:: Records for this exercise ::

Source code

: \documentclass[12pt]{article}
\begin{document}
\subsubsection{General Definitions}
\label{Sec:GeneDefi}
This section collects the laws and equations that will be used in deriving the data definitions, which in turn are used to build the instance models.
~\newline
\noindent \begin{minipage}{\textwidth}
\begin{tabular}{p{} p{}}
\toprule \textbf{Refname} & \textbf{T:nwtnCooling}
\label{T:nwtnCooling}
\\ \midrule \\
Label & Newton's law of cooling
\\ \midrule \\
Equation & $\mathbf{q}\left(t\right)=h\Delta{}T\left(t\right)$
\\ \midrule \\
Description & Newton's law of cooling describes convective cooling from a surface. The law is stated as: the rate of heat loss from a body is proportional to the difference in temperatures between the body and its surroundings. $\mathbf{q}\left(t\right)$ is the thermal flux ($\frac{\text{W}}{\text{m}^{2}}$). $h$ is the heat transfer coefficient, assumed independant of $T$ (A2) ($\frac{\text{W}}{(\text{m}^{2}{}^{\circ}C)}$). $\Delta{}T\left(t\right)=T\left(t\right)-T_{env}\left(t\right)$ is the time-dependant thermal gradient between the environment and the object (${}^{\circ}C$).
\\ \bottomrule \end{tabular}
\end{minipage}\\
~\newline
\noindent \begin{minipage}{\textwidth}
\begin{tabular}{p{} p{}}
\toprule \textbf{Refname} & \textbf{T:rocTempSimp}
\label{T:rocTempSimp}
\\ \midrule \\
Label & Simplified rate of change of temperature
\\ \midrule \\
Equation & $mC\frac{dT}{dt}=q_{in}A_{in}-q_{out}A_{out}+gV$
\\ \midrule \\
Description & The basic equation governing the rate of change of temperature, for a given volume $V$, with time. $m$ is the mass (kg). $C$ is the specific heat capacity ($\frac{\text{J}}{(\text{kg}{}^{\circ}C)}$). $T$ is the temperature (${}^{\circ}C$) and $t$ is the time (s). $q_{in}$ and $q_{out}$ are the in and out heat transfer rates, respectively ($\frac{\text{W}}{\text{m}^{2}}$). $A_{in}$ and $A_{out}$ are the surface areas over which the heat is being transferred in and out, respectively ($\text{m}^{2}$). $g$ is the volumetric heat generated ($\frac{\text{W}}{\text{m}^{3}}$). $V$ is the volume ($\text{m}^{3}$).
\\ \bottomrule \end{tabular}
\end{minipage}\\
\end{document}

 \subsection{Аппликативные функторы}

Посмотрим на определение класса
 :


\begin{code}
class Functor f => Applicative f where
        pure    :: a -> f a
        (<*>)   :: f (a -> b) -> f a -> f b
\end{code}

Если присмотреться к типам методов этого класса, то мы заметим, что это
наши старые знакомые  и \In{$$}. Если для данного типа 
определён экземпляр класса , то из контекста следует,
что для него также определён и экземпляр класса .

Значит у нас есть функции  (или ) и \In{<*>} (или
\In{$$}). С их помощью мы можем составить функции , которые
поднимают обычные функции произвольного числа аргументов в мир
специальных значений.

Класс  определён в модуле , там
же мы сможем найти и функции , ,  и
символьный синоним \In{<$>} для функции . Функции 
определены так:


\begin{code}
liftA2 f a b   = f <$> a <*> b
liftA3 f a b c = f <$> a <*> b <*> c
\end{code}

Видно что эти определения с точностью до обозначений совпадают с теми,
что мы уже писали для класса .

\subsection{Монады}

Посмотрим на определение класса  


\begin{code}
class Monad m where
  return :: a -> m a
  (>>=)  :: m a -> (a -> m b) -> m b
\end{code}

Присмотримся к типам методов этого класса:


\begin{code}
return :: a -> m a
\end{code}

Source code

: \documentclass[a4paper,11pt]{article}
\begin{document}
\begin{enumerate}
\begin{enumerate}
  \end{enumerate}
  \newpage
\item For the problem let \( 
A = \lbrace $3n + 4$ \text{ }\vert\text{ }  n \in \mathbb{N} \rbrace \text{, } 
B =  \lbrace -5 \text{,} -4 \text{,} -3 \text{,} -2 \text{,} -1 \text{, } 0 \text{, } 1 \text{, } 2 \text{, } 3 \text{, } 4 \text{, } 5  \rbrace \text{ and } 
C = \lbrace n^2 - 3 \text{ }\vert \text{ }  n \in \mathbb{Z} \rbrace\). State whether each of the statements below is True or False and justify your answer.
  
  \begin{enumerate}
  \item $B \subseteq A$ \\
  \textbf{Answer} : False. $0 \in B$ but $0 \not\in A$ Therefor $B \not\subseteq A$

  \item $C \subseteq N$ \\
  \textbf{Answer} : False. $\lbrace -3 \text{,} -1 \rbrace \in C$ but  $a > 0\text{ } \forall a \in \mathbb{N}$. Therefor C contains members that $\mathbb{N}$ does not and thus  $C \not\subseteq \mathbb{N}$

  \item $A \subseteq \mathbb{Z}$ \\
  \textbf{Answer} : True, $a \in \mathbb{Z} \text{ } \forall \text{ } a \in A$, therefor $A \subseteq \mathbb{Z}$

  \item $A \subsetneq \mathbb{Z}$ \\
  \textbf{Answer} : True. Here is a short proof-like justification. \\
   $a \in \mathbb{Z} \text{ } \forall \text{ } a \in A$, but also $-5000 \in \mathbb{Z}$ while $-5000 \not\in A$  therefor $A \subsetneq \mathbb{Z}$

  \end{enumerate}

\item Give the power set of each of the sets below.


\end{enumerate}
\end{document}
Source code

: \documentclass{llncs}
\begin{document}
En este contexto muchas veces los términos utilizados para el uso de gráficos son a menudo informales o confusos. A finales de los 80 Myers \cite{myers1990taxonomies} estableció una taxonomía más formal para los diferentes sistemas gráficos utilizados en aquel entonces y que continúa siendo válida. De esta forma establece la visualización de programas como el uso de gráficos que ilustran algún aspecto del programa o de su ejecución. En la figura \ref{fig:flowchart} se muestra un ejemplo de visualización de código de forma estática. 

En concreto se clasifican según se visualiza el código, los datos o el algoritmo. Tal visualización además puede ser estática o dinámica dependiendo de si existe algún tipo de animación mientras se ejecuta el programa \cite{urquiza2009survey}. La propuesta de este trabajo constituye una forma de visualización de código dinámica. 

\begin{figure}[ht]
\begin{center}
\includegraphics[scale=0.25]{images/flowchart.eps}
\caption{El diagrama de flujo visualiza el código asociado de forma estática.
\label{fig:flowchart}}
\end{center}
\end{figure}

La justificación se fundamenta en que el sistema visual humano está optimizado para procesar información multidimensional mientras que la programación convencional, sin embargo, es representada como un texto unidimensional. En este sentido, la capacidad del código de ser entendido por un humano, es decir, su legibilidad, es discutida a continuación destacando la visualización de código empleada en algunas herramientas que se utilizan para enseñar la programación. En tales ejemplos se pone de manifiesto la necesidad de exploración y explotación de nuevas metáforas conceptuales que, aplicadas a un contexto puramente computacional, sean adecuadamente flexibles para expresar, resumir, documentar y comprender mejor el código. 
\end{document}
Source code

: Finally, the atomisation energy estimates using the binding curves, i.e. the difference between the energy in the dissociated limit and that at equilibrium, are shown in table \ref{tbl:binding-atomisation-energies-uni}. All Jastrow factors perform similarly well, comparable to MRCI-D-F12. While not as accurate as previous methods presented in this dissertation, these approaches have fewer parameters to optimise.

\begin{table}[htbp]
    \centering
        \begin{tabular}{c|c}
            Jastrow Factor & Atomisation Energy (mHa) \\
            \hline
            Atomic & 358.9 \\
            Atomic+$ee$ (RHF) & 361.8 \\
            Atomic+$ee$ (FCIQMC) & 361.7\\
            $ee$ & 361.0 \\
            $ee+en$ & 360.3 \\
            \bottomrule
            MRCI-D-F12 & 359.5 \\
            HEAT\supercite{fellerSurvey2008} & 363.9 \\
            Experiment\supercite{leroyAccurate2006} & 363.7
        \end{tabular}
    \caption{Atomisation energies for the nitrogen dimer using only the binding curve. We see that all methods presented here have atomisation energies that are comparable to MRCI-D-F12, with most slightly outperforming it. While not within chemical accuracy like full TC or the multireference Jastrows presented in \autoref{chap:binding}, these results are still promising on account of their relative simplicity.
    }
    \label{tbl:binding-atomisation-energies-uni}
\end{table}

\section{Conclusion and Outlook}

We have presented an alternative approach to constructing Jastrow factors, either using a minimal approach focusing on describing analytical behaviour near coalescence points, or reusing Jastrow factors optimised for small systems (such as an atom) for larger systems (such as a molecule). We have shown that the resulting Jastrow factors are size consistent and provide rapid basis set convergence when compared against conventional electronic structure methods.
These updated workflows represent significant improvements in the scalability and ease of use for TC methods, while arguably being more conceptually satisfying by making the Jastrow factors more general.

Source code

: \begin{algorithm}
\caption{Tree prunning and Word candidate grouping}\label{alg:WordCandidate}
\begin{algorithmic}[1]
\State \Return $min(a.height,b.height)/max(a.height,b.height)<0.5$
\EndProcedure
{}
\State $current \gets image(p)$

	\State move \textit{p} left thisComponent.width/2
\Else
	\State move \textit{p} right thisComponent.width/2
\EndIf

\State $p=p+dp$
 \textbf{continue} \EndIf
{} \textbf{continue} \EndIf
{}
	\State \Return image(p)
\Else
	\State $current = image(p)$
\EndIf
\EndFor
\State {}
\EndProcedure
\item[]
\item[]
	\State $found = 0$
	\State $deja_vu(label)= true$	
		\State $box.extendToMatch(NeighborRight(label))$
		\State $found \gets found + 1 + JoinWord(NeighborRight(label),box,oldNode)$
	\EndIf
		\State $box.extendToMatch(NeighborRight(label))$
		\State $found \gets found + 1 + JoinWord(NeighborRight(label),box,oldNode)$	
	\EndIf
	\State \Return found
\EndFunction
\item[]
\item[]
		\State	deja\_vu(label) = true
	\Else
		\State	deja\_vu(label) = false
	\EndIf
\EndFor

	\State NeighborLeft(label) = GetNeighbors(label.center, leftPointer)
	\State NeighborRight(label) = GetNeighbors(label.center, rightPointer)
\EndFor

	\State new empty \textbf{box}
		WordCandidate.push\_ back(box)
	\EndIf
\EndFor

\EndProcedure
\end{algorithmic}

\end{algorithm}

:: Try it ::
Only one number is needed: please count the lines of the entries above in which the string "Refname" occurs.

:: Result for this task ::
2